[Records excerpted from a collection]
○ ○ ○ ○ ○
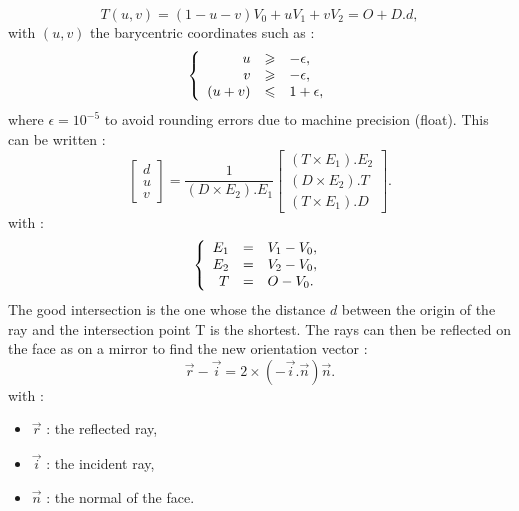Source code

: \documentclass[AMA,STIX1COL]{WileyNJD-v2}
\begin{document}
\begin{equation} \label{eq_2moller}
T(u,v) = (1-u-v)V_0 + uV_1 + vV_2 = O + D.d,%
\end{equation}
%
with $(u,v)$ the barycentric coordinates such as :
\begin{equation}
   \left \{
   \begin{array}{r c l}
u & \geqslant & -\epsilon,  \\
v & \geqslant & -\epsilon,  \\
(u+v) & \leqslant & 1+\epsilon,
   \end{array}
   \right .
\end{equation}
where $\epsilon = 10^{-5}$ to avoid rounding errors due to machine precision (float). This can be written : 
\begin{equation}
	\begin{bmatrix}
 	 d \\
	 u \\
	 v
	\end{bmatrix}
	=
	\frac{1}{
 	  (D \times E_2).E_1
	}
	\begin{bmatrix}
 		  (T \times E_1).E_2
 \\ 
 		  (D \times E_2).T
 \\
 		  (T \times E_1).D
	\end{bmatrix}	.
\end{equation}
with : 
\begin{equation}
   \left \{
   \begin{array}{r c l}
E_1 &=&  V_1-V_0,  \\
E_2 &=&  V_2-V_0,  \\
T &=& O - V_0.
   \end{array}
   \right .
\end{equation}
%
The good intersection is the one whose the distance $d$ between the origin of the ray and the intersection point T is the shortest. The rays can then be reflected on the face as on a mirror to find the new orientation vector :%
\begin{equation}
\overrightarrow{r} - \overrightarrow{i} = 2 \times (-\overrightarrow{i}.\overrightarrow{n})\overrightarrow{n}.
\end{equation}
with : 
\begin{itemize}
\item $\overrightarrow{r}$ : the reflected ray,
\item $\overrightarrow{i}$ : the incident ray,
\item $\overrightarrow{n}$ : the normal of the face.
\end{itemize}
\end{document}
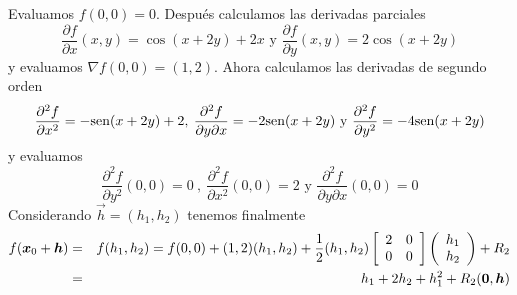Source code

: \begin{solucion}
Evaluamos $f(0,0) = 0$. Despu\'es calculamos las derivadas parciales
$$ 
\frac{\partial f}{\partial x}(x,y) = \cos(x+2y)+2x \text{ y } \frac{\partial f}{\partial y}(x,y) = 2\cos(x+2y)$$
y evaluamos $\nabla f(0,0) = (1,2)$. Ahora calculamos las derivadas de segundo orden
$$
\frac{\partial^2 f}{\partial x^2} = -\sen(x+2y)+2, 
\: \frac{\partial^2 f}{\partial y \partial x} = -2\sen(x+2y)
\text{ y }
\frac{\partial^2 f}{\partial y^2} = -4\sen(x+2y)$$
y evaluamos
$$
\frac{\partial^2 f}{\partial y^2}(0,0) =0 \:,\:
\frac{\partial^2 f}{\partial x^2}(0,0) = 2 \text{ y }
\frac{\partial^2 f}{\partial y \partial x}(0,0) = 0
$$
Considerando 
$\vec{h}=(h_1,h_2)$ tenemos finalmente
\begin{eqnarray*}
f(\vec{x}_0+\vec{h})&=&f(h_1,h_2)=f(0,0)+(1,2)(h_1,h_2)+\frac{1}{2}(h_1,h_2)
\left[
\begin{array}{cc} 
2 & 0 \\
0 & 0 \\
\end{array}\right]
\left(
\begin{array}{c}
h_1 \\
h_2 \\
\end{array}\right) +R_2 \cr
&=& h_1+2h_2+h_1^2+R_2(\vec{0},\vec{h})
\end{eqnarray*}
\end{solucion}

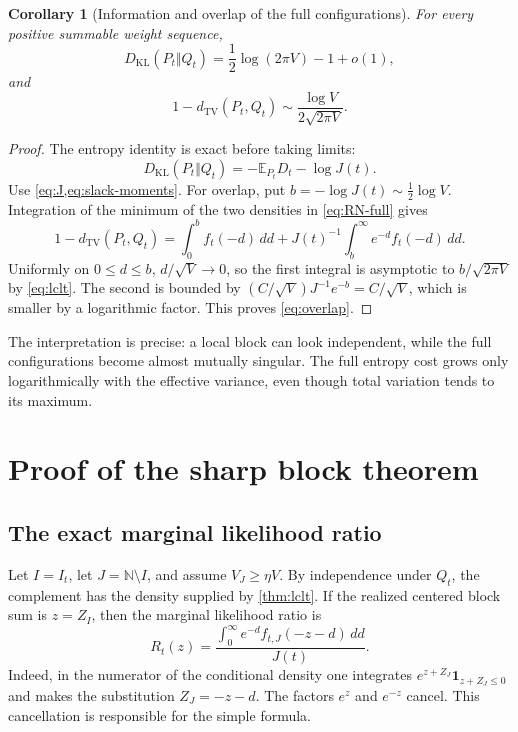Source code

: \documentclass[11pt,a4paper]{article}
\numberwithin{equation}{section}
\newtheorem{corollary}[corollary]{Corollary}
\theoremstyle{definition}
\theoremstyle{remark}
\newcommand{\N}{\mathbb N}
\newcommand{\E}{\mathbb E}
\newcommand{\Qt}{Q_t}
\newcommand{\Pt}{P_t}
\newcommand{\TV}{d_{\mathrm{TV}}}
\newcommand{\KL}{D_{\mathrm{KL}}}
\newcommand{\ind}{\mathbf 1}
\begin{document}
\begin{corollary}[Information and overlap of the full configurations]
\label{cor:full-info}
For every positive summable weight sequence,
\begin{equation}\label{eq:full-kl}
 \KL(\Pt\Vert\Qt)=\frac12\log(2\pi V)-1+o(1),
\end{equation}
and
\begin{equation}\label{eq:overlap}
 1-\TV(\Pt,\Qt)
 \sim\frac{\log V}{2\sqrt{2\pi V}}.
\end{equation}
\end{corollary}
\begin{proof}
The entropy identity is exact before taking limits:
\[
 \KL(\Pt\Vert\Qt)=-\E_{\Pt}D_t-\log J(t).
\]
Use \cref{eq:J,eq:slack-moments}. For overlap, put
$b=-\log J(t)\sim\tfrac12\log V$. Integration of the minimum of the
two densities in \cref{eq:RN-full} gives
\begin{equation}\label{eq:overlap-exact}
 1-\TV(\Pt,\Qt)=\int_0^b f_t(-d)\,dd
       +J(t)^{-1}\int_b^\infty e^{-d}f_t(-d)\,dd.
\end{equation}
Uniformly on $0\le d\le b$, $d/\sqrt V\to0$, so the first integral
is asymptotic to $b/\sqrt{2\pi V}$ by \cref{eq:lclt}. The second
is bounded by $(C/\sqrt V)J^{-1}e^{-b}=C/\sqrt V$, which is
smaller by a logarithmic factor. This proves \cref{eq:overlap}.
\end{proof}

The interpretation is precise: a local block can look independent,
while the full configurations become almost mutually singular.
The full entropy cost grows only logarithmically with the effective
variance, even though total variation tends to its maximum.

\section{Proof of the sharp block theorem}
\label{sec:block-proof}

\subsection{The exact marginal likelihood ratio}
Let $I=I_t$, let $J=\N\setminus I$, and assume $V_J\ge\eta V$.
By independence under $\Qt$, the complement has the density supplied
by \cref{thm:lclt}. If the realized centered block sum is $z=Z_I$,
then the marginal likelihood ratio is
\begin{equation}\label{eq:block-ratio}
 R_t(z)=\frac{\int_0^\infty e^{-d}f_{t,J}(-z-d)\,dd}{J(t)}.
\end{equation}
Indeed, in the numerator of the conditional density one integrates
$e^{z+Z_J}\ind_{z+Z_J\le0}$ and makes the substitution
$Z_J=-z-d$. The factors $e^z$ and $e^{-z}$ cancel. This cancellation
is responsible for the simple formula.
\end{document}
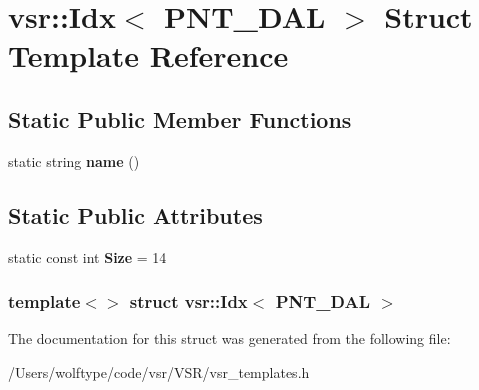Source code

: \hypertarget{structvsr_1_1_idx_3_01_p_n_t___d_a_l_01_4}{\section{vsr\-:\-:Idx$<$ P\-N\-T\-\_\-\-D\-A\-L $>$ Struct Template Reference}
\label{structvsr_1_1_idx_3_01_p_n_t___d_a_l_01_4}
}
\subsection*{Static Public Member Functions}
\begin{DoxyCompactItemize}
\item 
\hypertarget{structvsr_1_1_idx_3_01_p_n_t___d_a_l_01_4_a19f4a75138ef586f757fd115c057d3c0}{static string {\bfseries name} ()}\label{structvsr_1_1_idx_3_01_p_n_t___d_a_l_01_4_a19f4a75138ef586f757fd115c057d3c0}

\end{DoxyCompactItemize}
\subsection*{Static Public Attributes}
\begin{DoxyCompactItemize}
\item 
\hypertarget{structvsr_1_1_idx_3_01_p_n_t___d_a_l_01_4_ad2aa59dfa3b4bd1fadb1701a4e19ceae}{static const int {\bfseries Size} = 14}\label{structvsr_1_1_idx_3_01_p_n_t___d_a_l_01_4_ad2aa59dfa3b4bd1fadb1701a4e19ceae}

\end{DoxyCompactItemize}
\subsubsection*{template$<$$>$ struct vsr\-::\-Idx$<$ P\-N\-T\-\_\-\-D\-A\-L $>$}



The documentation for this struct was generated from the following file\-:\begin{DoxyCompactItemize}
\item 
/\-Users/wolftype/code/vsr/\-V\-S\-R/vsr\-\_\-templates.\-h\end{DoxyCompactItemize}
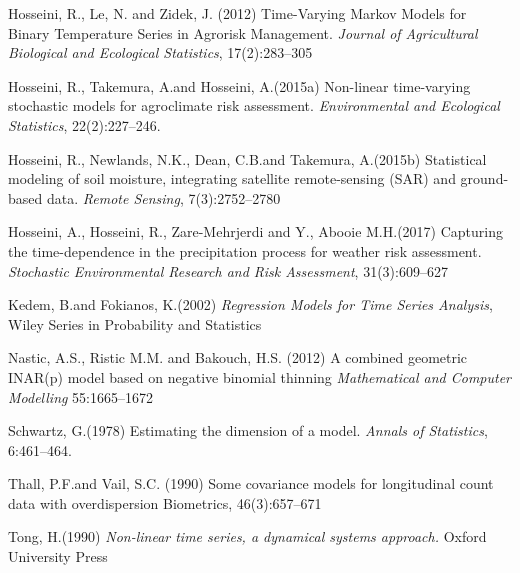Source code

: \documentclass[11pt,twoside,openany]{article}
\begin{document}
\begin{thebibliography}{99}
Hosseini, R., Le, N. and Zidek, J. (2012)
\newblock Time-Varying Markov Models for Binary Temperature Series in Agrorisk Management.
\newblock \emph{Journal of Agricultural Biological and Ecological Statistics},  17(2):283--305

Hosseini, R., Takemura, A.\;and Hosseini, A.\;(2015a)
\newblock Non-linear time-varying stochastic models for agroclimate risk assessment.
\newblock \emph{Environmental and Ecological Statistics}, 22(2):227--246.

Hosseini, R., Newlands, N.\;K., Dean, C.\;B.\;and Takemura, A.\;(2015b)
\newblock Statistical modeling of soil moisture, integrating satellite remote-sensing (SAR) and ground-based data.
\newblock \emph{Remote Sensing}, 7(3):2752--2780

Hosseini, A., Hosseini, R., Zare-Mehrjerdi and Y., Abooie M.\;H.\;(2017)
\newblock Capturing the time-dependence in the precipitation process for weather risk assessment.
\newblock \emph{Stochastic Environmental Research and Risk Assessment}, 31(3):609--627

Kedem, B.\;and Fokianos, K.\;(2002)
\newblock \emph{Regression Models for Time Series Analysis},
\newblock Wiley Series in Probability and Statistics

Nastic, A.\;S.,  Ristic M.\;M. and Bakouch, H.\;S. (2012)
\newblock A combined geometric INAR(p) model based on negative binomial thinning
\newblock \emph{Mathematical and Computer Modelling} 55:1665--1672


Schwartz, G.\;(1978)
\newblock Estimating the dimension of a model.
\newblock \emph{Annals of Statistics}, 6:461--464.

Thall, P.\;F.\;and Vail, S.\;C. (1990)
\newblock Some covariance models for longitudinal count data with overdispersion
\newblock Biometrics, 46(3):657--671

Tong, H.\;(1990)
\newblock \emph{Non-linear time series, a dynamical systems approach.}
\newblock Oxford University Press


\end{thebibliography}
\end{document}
○ ○ ○ ○ ○
WHAT THE EXERCISE ASKS: Show me every line in the data above that includes "hypertarget".

RESPONSE BOX:
: \hypertarget{structvsr_1_1_idx_3_01_p_n_t___d_a_l_01_4}{\section{vsr\-:\-:Idx$<$ P\-N\-T\-\_\-\-D\-A\-L $>$ Struct Template Reference}
\hypertarget{structvsr_1_1_idx_3_01_p_n_t___d_a_l_01_4_a19f4a75138ef586f757fd115c057d3c0}{static string {\bfseries name} ()}\label{structvsr_1_1_idx_3_01_p_n_t___d_a_l_01_4_a19f4a75138ef586f757fd115c057d3c0}
\hypertarget{structvsr_1_1_idx_3_01_p_n_t___d_a_l_01_4_ad2aa59dfa3b4bd1fadb1701a4e19ceae}{static const int {\bfseries Size} = 14}\label{structvsr_1_1_idx_3_01_p_n_t___d_a_l_01_4_ad2aa59dfa3b4bd1fadb1701a4e19ceae}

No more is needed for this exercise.